BENGKULU, RABU — Kepala Polda Bengkulu Brigadir Jenderal (Pol) Sukirno menjelaskan, aparatnya sedang mengejar pelaku pengeroyokan dua anggota Polda Bengkulu yang tengah menjalani tugasnya di Kecamatan Kerkap, Kabupaten Bengkulu Utara, pekan lalu.
"Saya sudah perintahkan Kepala Polres Bengkulu Utara untuk mencari pelaku pengeroyokan itu dan memeriksa warga yang terindikasi terlibat dalam aksi tersebut," katanya di Bengkulu, Rabu.

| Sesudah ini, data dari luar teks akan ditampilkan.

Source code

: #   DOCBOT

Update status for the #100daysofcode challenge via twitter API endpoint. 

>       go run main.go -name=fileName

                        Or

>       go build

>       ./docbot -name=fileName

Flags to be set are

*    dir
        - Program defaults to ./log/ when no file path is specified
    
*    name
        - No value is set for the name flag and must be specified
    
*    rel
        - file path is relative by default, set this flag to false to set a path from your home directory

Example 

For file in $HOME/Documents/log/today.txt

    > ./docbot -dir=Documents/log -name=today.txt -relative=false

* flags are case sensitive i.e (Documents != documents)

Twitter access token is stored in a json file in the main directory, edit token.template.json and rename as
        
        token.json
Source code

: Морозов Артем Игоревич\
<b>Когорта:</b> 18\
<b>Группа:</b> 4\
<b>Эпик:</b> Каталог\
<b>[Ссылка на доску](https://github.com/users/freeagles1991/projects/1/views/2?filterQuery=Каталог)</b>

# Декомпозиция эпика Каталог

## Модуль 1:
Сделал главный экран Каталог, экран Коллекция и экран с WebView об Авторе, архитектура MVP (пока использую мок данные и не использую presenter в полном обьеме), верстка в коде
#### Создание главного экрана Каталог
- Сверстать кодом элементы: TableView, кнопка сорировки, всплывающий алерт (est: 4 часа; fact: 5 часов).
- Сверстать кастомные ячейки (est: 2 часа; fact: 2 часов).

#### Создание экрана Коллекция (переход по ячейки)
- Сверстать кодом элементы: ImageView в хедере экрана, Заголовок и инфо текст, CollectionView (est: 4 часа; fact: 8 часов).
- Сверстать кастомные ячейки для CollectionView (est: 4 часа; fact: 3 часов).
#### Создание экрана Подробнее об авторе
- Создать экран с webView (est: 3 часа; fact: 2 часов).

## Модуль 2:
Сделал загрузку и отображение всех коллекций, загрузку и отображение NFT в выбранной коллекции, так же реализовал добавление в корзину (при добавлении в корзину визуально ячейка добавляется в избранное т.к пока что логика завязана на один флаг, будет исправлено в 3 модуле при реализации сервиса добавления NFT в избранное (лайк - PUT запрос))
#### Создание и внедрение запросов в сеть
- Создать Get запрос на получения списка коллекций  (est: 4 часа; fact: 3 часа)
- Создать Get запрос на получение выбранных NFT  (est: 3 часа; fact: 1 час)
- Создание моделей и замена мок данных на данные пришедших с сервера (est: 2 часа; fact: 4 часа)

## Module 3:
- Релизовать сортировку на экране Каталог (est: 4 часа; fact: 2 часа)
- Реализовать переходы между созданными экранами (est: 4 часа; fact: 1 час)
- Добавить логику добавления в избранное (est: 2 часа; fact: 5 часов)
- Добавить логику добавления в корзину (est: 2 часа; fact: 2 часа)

Dua anggota Densus 88 Polda Bengkulu, Brigadir MR dan Brigadir Satu Aw, diserang segerombolan orang secara mendadak di sebuah desa dalam Kecamatan Kerkap, Kabupaten Bengkulu Utara, pekan lalu saat tengah melakukan penyelidikan di wilayah itu.
Kedua korban mengalami luka bacok di bagian kaki dan tangannya, akibat serangan senjata tajam dari ratusan orang, kedua polisi tak berdaya.

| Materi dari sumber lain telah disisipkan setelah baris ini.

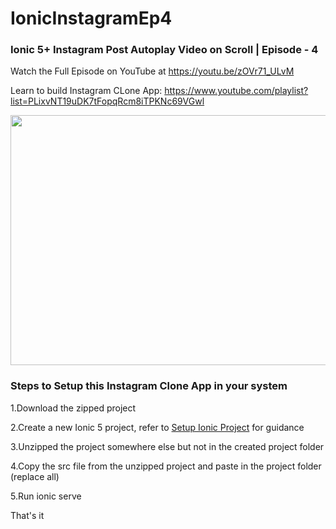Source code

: # IonicInstagramEp4
### Ionic 5+ Instagram Post Autoplay Video on Scroll | Episode - 4

Watch the Full Episode on YouTube at https://youtu.be/zOVr71_ULvM

Learn to build Instagram CLone App: https://www.youtube.com/playlist?list=PLixvNT19uDK7tFopqRcm8iTPKNc69VGwl

<img src="https://github.com/Nykz/IonicInstagramEp4/blob/main/THUMBNAIL%20final.png" width="1000" height="400" />

### Steps to Setup this Instagram Clone App in your system

1.Download the zipped project

2.Create a new Ionic 5 project, refer to <a href="https://www.youtube.com/watch?v=hmB2PYraBZk&t=6s&ab_channel=CodingTechnyks">Setup Ionic Project</a> for guidance

3.Unzipped the project somewhere else but not in the created project folder

4.Copy the src file from the unzipped project and paste in the project folder (replace all)

5.Run ionic serve

That's it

Awalnya dua anggota polisi itu menyelidiki dugaan penyimpangan BBM subsidi di salah satu proyek galian C di wilayah itu. Setelah tiba di lokasi, polisi itu memergoki operator alat berat yang tengah mengisikan BBM solar.
Menurut Kepala Polda, operator mengaku membeli BBM tersebut di SPBU di Bengkulu Utara. Padahal, seharusnya mereka membeli BBM untuk industri. "Operator alat berat itu langsung dibawa dan rencananya akan dibawa ke Polda Bengkulu untuk diperiksa. Namun, sebelumnya akan dibawa dulu ke Polsek Lubuk Durian," katanya.
Dalam perjalanan menuju Polsek Lubuk Durian, dua anggota Polda itu berhenti sejenak di sebuah warung makan, dengan tujuan mau makan siang.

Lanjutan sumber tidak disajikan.